A guy doing some ab work - from here on in I will call him (Negative) Nancy - gave me some dirty looks. And continued to give me dirty looks and bad vibes while he waited for the rack next to me to open.
"Not to sound like a jerk, but your girl doesn't need to do overhead presses in the squat rack. You would think that a personal trainer would have more gym etiquette than that."So Nancy apparently did have a reason to be mad at me! And he really was giving me bad vibes!
(Not to say everyone who is being a whiny bitch actually has a legit reason, we shall not be paranoid folks.)
I was pissed. Overhead presses, in the squat rack, is a legitimate place to do the exercise. If you are pressing 100lbs or so (which I am not currently, but some day!) you don't want to be cleaning it up every time you want to press it. But c'mon folks - I don't really have to argue my position, do I?
Afterwards, while stretching, I was contemplating my sweet revenge (just kidding!) and thought...
This guy thinks I am a personal trainer!
And it seriously made my day.
Granted, he probably thought I was a personal trainer because I am only one of a handle of women in this particular gym that actually do anything with a barbell, and his wheenie little brain probably can't comprehend a girl wanting to get strong for pure physical and psychological enjoyment...but I digress. He noticed me either way. He noticed what I was doing, my actions, and my confidence. It means other people are noticing too!
But, besides from wanting to rant about Negative Nancy at the gym (and it does give me some satisfaction calling him a girl's name) I wanted to share with you my advice on being confident in the gym and staying positive there and elsewhere.
1. Have a plan.
I usually never do an exercise without methodically researching it.

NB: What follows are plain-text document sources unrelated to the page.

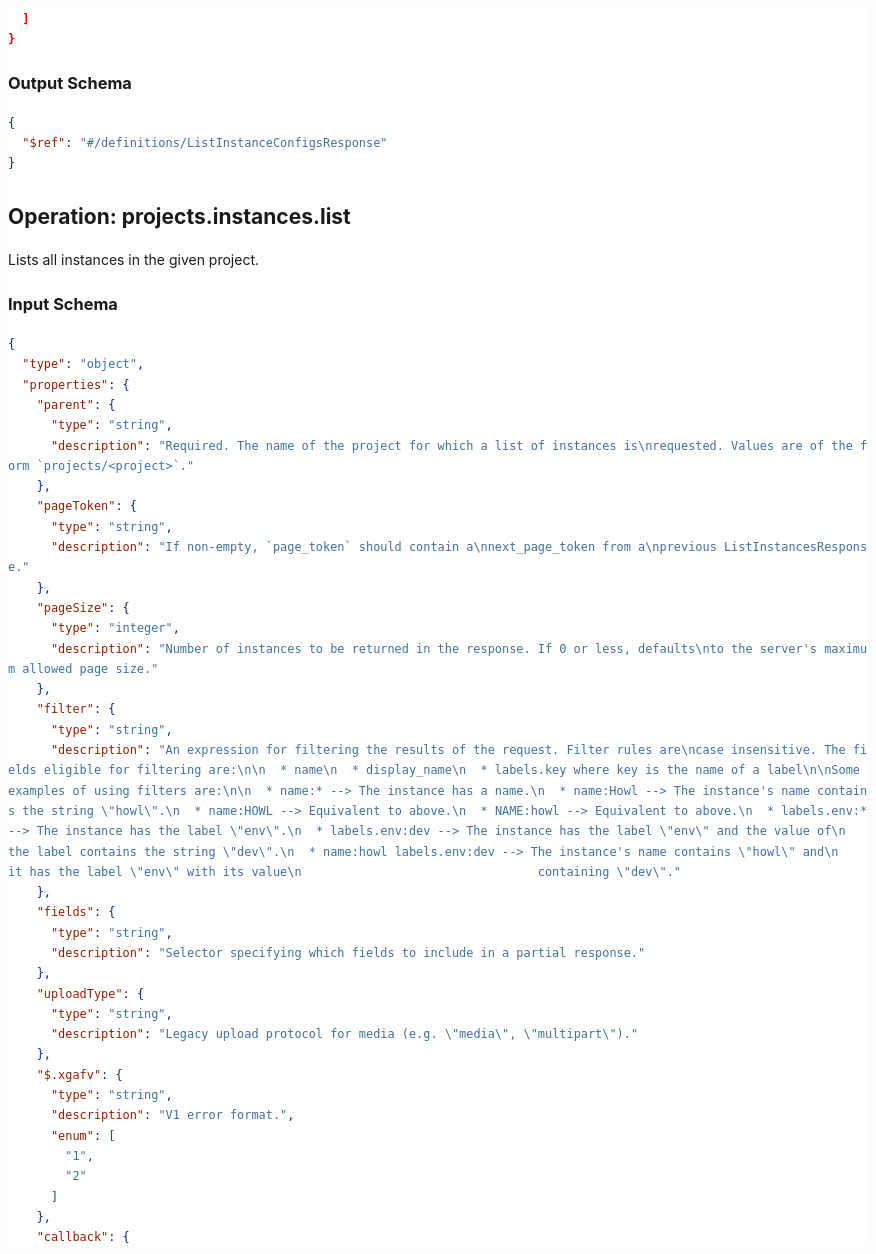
 ```json
  ]
}
```
### Output Schema
```json
{
  "$ref": "#/definitions/ListInstanceConfigsResponse"
}
```
## Operation: projects.instances.list
Lists all instances in the given project.

### Input Schema
```json
{
  "type": "object",
  "properties": {
    "parent": {
      "type": "string",
      "description": "Required. The name of the project for which a list of instances is\nrequested. Values are of the form `projects/<project>`."
    },
    "pageToken": {
      "type": "string",
      "description": "If non-empty, `page_token` should contain a\nnext_page_token from a\nprevious ListInstancesResponse."
    },
    "pageSize": {
      "type": "integer",
      "description": "Number of instances to be returned in the response. If 0 or less, defaults\nto the server's maximum allowed page size."
    },
    "filter": {
      "type": "string",
      "description": "An expression for filtering the results of the request. Filter rules are\ncase insensitive. The fields eligible for filtering are:\n\n  * name\n  * display_name\n  * labels.key where key is the name of a label\n\nSome examples of using filters are:\n\n  * name:* --> The instance has a name.\n  * name:Howl --> The instance's name contains the string \"howl\".\n  * name:HOWL --> Equivalent to above.\n  * NAME:howl --> Equivalent to above.\n  * labels.env:* --> The instance has the label \"env\".\n  * labels.env:dev --> The instance has the label \"env\" and the value of\n                       the label contains the string \"dev\".\n  * name:howl labels.env:dev --> The instance's name contains \"howl\" and\n                                 it has the label \"env\" with its value\n                                 containing \"dev\"."
    },
    "fields": {
      "type": "string",
      "description": "Selector specifying which fields to include in a partial response."
    },
    "uploadType": {
      "type": "string",
      "description": "Legacy upload protocol for media (e.g. \"media\", \"multipart\")."
    },
    "$.xgafv": {
      "type": "string",
      "description": "V1 error format.",
      "enum": [
        "1",
        "2"
      ]
    },
    "callback": {
```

When I don't use an already made workout program, I research how to make my own. Gain enough knowledge as possible about what you are about to do, and you will find confidence in knowing you have prepared yourself to the best of your abilities. Have a plan when it comes to making decisions inside, and outside the gym. Knowledge is power.
2. Realize that everyone will stare at you - in the gym and elsewhere.
At least, that is what you will think they are doing. People stare at the gym. They want to know what other people are doing. Realize that everyone is going to stare at you, and you can stare right back - it's ok. Eventually this will go away, and you will come to accept it. Stand tall, walk proud, and eventually this will carry over in to other aspects of your life. Practice taking the heat momentarily in the gym, so you can apply it to other parts of your life.
3. Recognize that being positive is something you do, not something that is done to you.
Okay, let me explain.
Being positive means that you are positive when things could be negative. It is not something that happens to you. It is what you do besides the negativity that might be happening to you. It is a conscious decision and it is worth the effort.
4. Let it go, let it go, let it go.
Negative-Nancy-Mean-Pants up above was being a loser - let it go.
You can't get chin ups today - try again - and let the frustration go.
Your plan didn't work out - let it go and learn from it.
You can't get to the gym, so go tomorrow instead - and let it go.
Let go of the negativity.
Let go of the stress.
Let it go.
That's what I was telling myself when I walked out of the gym that day with (Negative) Nancy's bad vibes oozing on me, stuck in the forming cobwebs of my mind. I shook it off, I made a conscious effort not to let it effect me - and I moved on.